When C was specified though, it chose a different path: to maintain compatibility with as many platforms as possible. You can still write C code that assumes that CHAR_BIT=8. There's nothing stopping you. It's not "undefined behaviour". It's implementation-specified what the size of a char is. You are only going to run it on platforms where that is true anyway. It might exhibit undefined behaviour when compiled with a compiler for a platform that is specified with CHAR_BIT=16 or CHAR_BIT=12 or something, but so what? That's the problem of whatever muppet decided to try to compile your code somewhere that doesn't comply with the range of platforms you have decided to support.
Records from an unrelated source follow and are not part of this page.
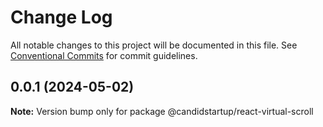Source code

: # Change Log

All notable changes to this project will be documented in this file.
See [Conventional Commits](https://conventionalcommits.org) for commit guidelines.

## 0.0.1 (2024-05-02)

**Note:** Version bump only for package @candidstartup/react-virtual-scroll
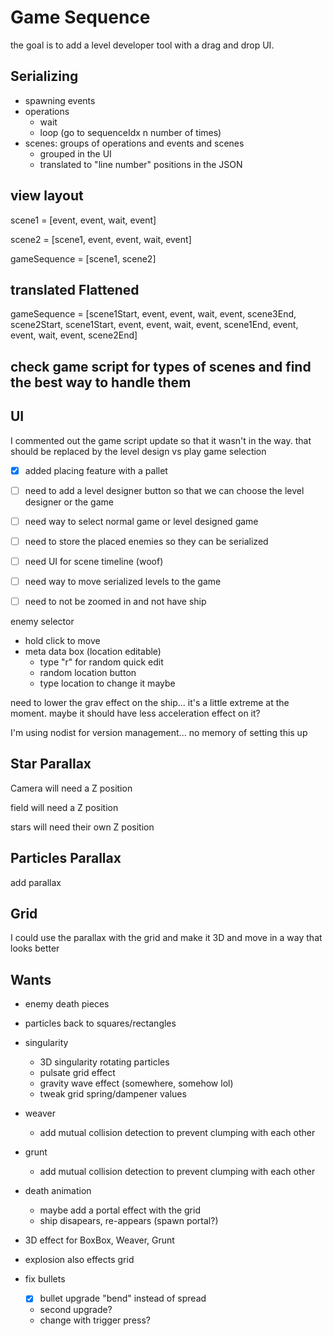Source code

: # Game Sequence

the goal is to add a level developer tool with a drag and drop UI.

## Serializing

- spawning events
- operations
  - wait
  - loop (go to sequenceIdx n number of times)
- scenes: groups of operations and events and scenes
  - grouped in the UI
  - translated to "line number" positions in the JSON

## view layout

scene1 = [event, event, wait, event]

scene2 = [scene1, event, event, wait, event]

gameSequence = [scene1, scene2]

## translated Flattened

gameSequence = [scene1Start, event, event, wait, event, scene3End, scene2Start, scene1Start, event, event, wait, event, scene1End, event, event, wait, event, scene2End]

## check game script for types of scenes and find the best way to handle them

## UI

I commented out the game script update so that it wasn't in the way. that should be replaced by the level design vs play game selection

- [x] added placing feature with a pallet

- [ ] need to add a level designer button so that we can choose the level designer or the game

- [ ] need way to select normal game or level designed game

- [ ] need to store the placed enemies so they can be serialized

- [ ] need UI for scene timeline (woof)

- [ ] need way to move serialized levels to the game

- [ ] need to not be zoomed in and not have ship

enemy selector

- hold click to move
- meta data box (location editable)
  - type "r" for random quick edit
  - random location button
  - type location to change it maybe

need to lower the grav effect on the ship... it's a little extreme at the moment. maybe it should have less acceleration effect on it?

I'm using nodist for version management... no memory of setting this up

## Star Parallax

Camera will need a Z position

field will need a Z position

stars will need their own Z position

## Particles Parallax

add parallax

## Grid

I could use the parallax with the grid and make it 3D and move in a way that looks better

## Wants

- enemy death pieces
- particles back to squares/rectangles

- singularity
  - 3D singularity rotating particles
  - pulsate grid effect
  - gravity wave effect (somewhere, somehow lol)
  - tweak grid spring/dampener values
- weaver
  - add mutual collision detection to prevent clumping with each other
- grunt
  - add mutual collision detection to prevent clumping with each other
- death animation
  - maybe add a portal effect with the grid
  - ship disapears, re-appears (spawn portal?)
- 3D effect for BoxBox, Weaver, Grunt
- explosion also effects grid
- fix bullets
  - [x] bullet upgrade "bend" instead of spread
  - second upgrade?
  - change with trigger press?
This is what people seem to fail to understand about C and its "undefined behaviour" that they dislike so much. Nothing is forcing you to write code that is totally agnostic to the size of a byte or the size of a long. If you want to write code that is portable across a wide variety of platforms, you can do, because that's how the C standard is defined. It's IMPOSSIBLE to write such portable code in Rust. You simply CANNOT write code that will transparently work with a platform with 12-bit bytes. In C you can. But you can also choose *not* to do this. You can write code that works only on a restricted set of platform. You just aren't forced to do so.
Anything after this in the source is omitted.